Court Opinion

ID: 3671657
Source: CourtListenerOpinion
Date Created: 2016-07-06 06:19:53.125192+00
Date Added: 2024-06-11T14:20:01.264058
License: Public Domain

The first time the offense of horse stealing by a slave appears to have been noticed by the Legislature was in 1741, when, for the first offense, the punishment of whipping and the loss of ears was annexed to it, and for the second offense, death. Ch. 8, sec. 10. At this period the benefit of clergy was taken away from the offense, generally, by several statutes. Ed. VI, and 31 Eliz., ch. 11. So that it must have been a capital crime in free persons. How long it continued so we have not the means of immediately ascertaining, nor is it essential.
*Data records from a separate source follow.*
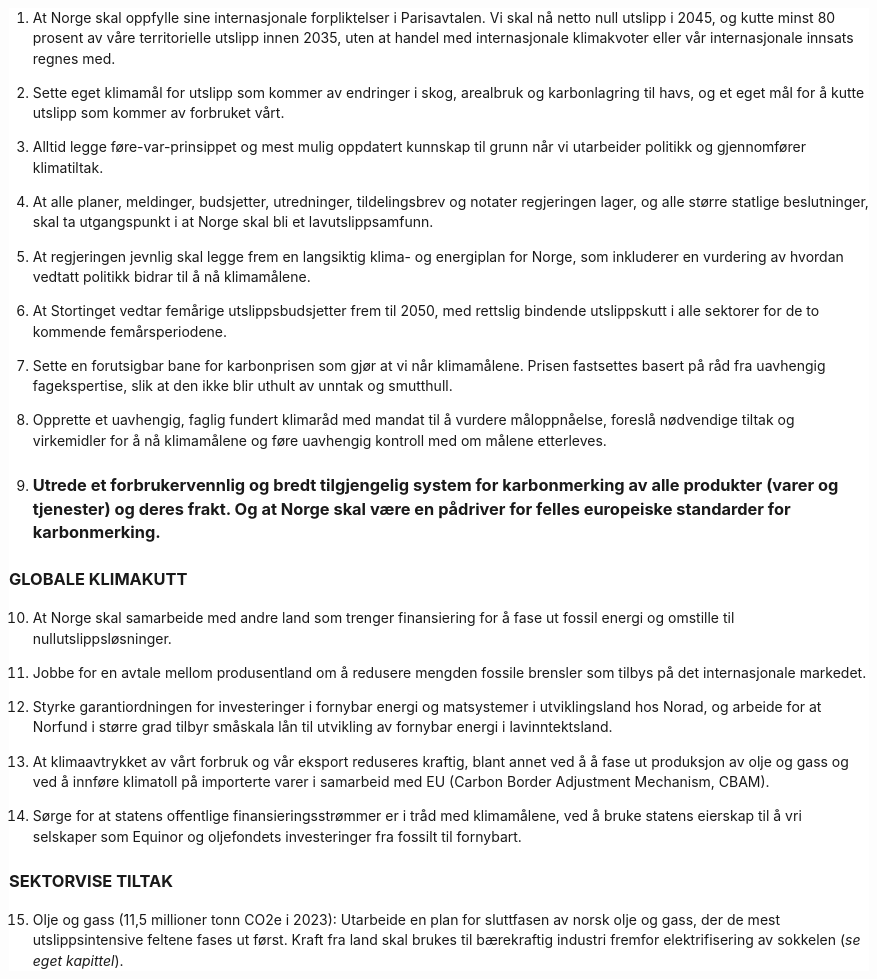 1. At Norge skal oppfylle sine internasjonale forpliktelser i Parisavtalen. Vi skal nå netto null utslipp i 2045, og kutte minst 80 prosent av våre territorielle utslipp innen 2035, uten at handel med internasjonale klimakvoter eller vår internasjonale innsats regnes med.

2. Sette eget klimamål for utslipp som kommer av endringer i skog, arealbruk og karbonlagring til havs, og et eget mål for å kutte utslipp som kommer av forbruket vårt.

3. Alltid legge føre-var-prinsippet og mest mulig oppdatert kunnskap til grunn når vi utarbeider politikk og gjennomfører klimatiltak.

4. At alle planer, meldinger, budsjetter, utredninger, tildelingsbrev og notater regjeringen lager, og alle større statlige beslutninger, skal ta utgangspunkt i at Norge skal bli et lavutslippsamfunn.

5. At regjeringen jevnlig skal legge frem en langsiktig klima- og energiplan for Norge, som inkluderer en vurdering av hvordan vedtatt politikk bidrar til å nå klimamålene.

6. At Stortinget vedtar femårige utslippsbudsjetter frem til 2050, med rettslig bindende utslippskutt i alle sektorer for de to kommende femårsperiodene.

7. Sette en forutsigbar bane for karbonprisen som gjør at vi når klimamålene. Prisen fastsettes basert på råd fra uavhengig fagekspertise, slik at den ikke blir uthult av unntak og smutthull.

8. Opprette et uavhengig, faglig fundert klimaråd med mandat til å vurdere måloppnåelse, foreslå nødvendige tiltak og virkemidler for å nå klimamålene og føre uavhengig kontroll med om målene etterleves.

9. ### Utrede et forbrukervennlig og bredt tilgjengelig system for karbonmerking av alle produkter (varer og tjenester) og deres frakt. Og at Norge skal være en pådriver for felles europeiske standarder for karbonmerking.

### GLOBALE KLIMAKUTT

10. At Norge skal samarbeide med andre land som trenger finansiering for å fase ut fossil energi og omstille til nullutslippsløsninger.

11. Jobbe for en avtale mellom produsentland om å redusere mengden fossile brensler som tilbys på det internasjonale markedet.

12. Styrke garantiordningen for investeringer i fornybar energi og matsystemer i utviklingsland hos Norad, og arbeide for at Norfund i større grad tilbyr småskala lån til utvikling av fornybar energi i lavinntektsland.

13. At klimaavtrykket av vårt forbruk og vår eksport reduseres kraftig, blant annet ved å å fase ut produksjon av olje og gass og ved å innføre klimatoll på importerte varer i samarbeid med EU (Carbon Border Adjustment Mechanism, CBAM).

14. Sørge for at statens offentlige finansieringsstrømmer er i tråd med klimamålene, ved å bruke statens eierskap til å vri selskaper som Equinor og oljefondets investeringer fra fossilt til fornybart.

### SEKTORVISE TILTAK

15. Olje og gass (11,5 millioner tonn CO2e i 2023): Utarbeide en plan for sluttfasen av norsk olje og gass, der de mest utslippsintensive feltene fases ut først. Kraft fra land skal brukes til bærekraftig industri fremfor elektrifisering av sokkelen (_se eget kapittel_).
It was so in 1779, because, in the private acts for that year, there is a pardon granted to a person under sentence of death for the offense. Shortly after the latter period it is probable that the law underwent some change, because in 1784 an act was passed to prevent horse stealing, only the title of which is preserved in the collection of the acts of Assembly. But it was repealed by an act of 1786, from the preamble of which it may be collected that the act repealed introduced the punishment of death; and the purview of this act substitutes the punishment of pillory, etc. Thus it continued till 1790, when the punishment of death was again introduced, and has remained ever since. But all these acts subsequent to 1741 relate to the crime as committed by free persons, and do not interfere with its punishment when committed by slaves. It then follows that the judgment in this case must be pronounced under section 10 of the act of 1741, cap. VIII.
NOTE. — See 1 Rev. Stat., ch. 34, sec. 15.